Just as they had an opportunity to grab an automatic promotion place, they choked, losing the final two matches to Stoke and Barnsley, before suffering a defeat to Fulham in the play-off final. Yet again, it was a near-miss for Jansson – was it ever going to happen?
The answer oscillated between yes and no through the 2020-21 season. After a slow start, Brentford went 20 games unbeaten and finally went top of the table ahead of Valentine’s Day, at which point they promptly preceded to lose three games in a row, with Jansson on the sidelines while recovering from an ankle operation.
It was to be the play-offs again, but with Jansson recovered, they went into them with momentum, looking especially solid at the back, keeping six clean sheets in eight games with the Swede back in.
After last season’s Wembley heartbreak, Jansson and Pinnock barely put a foot wrong in the 2021 final against Swansea, leaving Andre Ayew and co feeding on scraps in a deserved 2-0 win. Their early two-goal lead was diligently protected with their lives, although Jansson was forced to twitchily watch the final 15 minutes from the stands after a knock.

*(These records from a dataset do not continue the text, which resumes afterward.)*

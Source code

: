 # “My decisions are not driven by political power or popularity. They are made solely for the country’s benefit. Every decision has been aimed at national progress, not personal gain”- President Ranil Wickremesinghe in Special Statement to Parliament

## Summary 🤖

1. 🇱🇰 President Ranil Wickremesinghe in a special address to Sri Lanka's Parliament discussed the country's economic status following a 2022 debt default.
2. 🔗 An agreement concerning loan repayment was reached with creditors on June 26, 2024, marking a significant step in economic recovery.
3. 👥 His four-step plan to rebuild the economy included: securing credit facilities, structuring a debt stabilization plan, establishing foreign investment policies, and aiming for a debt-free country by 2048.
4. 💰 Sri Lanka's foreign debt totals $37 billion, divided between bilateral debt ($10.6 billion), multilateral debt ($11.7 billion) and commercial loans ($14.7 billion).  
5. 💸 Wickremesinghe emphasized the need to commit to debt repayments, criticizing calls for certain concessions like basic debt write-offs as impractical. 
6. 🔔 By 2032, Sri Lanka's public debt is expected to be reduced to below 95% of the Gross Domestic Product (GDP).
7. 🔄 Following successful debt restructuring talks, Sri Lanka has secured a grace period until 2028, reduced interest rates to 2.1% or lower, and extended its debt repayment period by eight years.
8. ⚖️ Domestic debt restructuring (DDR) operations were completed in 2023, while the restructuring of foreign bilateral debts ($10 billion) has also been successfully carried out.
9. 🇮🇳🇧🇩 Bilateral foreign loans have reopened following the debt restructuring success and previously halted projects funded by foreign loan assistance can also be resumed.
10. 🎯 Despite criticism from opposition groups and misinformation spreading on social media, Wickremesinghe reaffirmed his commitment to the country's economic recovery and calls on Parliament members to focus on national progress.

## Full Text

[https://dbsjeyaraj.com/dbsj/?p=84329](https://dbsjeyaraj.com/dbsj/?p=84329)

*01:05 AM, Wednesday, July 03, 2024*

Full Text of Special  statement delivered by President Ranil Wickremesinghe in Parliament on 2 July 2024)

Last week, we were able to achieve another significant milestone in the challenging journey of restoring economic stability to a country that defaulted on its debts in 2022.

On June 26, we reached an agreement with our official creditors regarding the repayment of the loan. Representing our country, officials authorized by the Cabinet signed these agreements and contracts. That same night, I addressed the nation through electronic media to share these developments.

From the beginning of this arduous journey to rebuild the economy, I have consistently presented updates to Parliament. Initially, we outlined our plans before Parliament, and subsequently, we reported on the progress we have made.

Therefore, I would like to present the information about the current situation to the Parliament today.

🗣 "He gave me so much knowledge that I brought in here to Brentford."
— Football Daily (@footballdaily) May 29, 2021
“I’m so thankful to Bielsa and what he gave me at Leeds – he gave me so much knowledge that I actually brought in here to Brentford,” Jansson told Sky after the match.
“And Brentford were so willing to listen to me and with my ideas – that I took from Bielsa! So I thank him a lot, because for me he is one of the best coaches in the world. And people think that me and his relationship is not the best, but it is. He’s very good.
“I am so thankful to him. And of course I love Brentford so much, but also say thanks to Bielsa and to Leeds.”
Circle the date in your diary, the reunion is going to be worth watching out for.